Task prompt:
Pull every line containing the word "that" from the records.

╭──

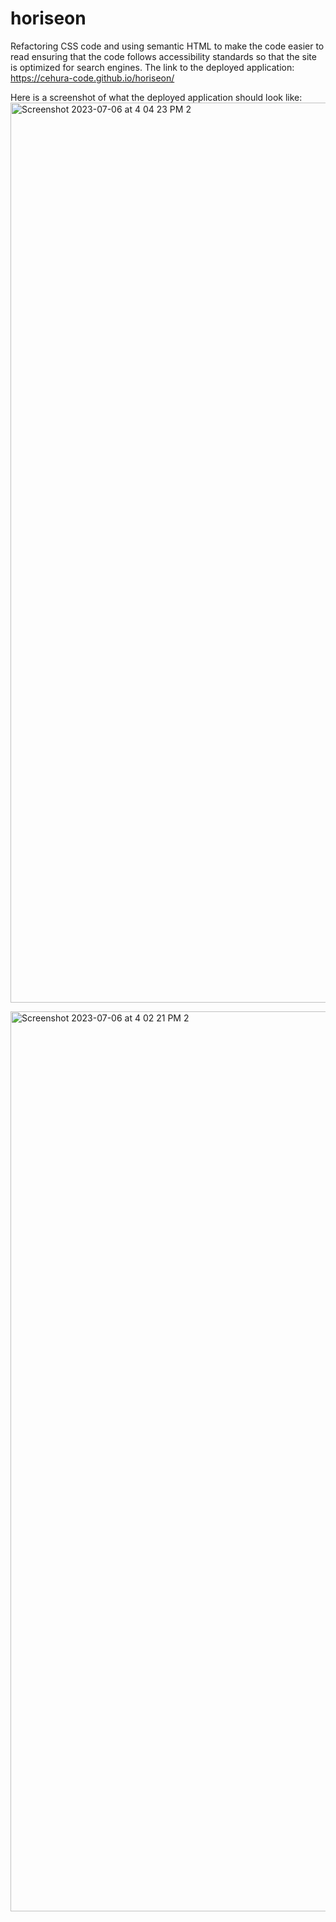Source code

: # horiseon
Refactoring CSS code and using semantic HTML
to make the code easier to read ensuring that the code follows 
accessibility standards so that the site is optimized for search engines.
The link to the deployed application: https://cehura-code.github.io/horiseon/

Here is a screenshot of what the deployed application should look like:
<img width="1440" alt="Screenshot 2023-07-06 at 4 04 23 PM 2" src="https://github.com/Cehura-Code/horiseon/assets/134533516/aeacd8b0-5c61-4977-911a-11bd93eae9e0">

<img width="1440" alt="Screenshot 2023-07-06 at 4 02 21 PM 2" src="https://github.com/Cehura-Code/horiseon/assets/134533516/85ac3e58-bbeb-48fb-bf2b-4543367252cb">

╰──

Answer box:
to make the code easier to read ensuring that the code follows 
accessibility standards so that the site is optimized for search engines.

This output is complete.